# Important

`make data` has to be run before running any notebook cell

# Imports

In [None]:
import pandas as pd
import seaborn as sns
import matplotlib.pyplot as plt
import numpy as np

In [None]:
sns.set(context='paper', style='white', palette='muted', rc={'figure.figsize':(11.7,8.27)})

In [None]:
book_df = pd.read_csv('../data/raw/book.csv')
ratings_df = pd.read_csv('../data/raw/ratings.csv')

In [None]:
ratings_df.head(1)

Make sure there are no duplicates in ratings.

In [None]:
ratings_df[ratings_df.duplicated(['user_id', 'book_id'], keep=False)]

# Ratings user and book coverage

In [None]:
ratings_df.groupby('user_id')['book_id'].count().describe()

All users rated at least 19 books.
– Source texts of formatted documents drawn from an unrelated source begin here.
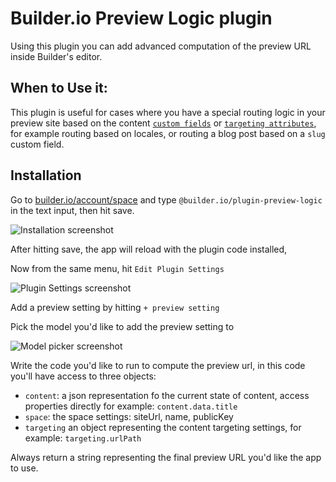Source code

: # Builder.io Preview Logic plugin

Using this plugin you can add advanced computation of the preview URL inside Builder's editor.

## When to Use it:

This plugin is useful for cases where you have a special routing logic in your preview site based on the content [`custom fields`](https://www.builder.io/c/docs/custom-fields) or [`targeting attributes`](https://www.builder.io/c/docs/guides/targeting-and-scheduling#custom-targeting), for example routing based on locales, or routing a blog post based on a `slug` custom field.

## Installation

Go to [builder.io/account/space](https://builder.io/account/space) and type `@builder.io/plugin-preview-logic` in the text input, then hit save.

![Installation screenshot](https://cdn.builder.io/api/v1/image/assets%2F7e009cfd7ded4edbb6aee739b73bebe8%2F72195747941447599f2387943c206ee6)

After hitting save, the app will reload with the plugin code installed,

Now from the same menu, hit `Edit Plugin Settings`

![Plugin Settings screenshot](https://cdn.builder.io/api/v1/image/assets%2F7e009cfd7ded4edbb6aee739b73bebe8%2F8026504d292c4875b8bb79fac0e5fdcf)

Add a preview setting by hitting `+ preview setting`

Pick the model you'd like to add the preview setting to

![Model picker screenshot](https://cdn.builder.io/api/v1/image/assets%2F7e009cfd7ded4edbb6aee739b73bebe8%2F25cf95231e55444490eeb97a913a41bf)

Write the code you'd like to run to compute the preview url, in this code you'll have access to three objects:

- `content`: a json representation fo the current state of content, access properties directly for example: `content.data.title`
- `space`: the space settings: siteUrl, name, publicKey
- `targeting` an object representing the content targeting settings, for example: `targeting.urlPath`

Always return a string representing the final preview URL you'd like the app to use.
Such situation is rarely encountered in similar datasets.

In [None]:
ratings_df.groupby('book_id')['user_id'].count().describe()

All books have been rated at least 8 times.

In [None]:
tmp = ratings_df.groupby('book_id')['user_id'].count().sort_values()

In [None]:
dfs = [tmp.loc[idx] for idx in np.split(tmp.index,5)]

In [None]:
dfs

# How users rate books?

In [None]:
ratings_df['rating'].describe()

In [None]:
sns.set(context='paper', style='white', palette='muted', rc={'figure.figsize':(11.7,8.27)})

In [None]:
sns.countplot(ratings_df.rating)

In [None]:
ratings_df.groupby('user_id')['rating'].mean().describe()

In [None]:
len(ratings_df.groupby('user_id').filter(lambda x: x['rating'].mean() == 0.0)['user_id'].unique())

In [None]:
len(ratings_df.groupby('user_id').filter(lambda x: x['rating'].mean() == 5.0)['user_id'].unique())

In [None]:
x = sns.distplot(ratings_df.groupby('user_id')['rating'].mean(), kde_kws={'clip': (1.0, 5.0)})

In [None]:
x.get_figure().savefig("users-mean_rating-dist.pdf", bbox_inches='tight')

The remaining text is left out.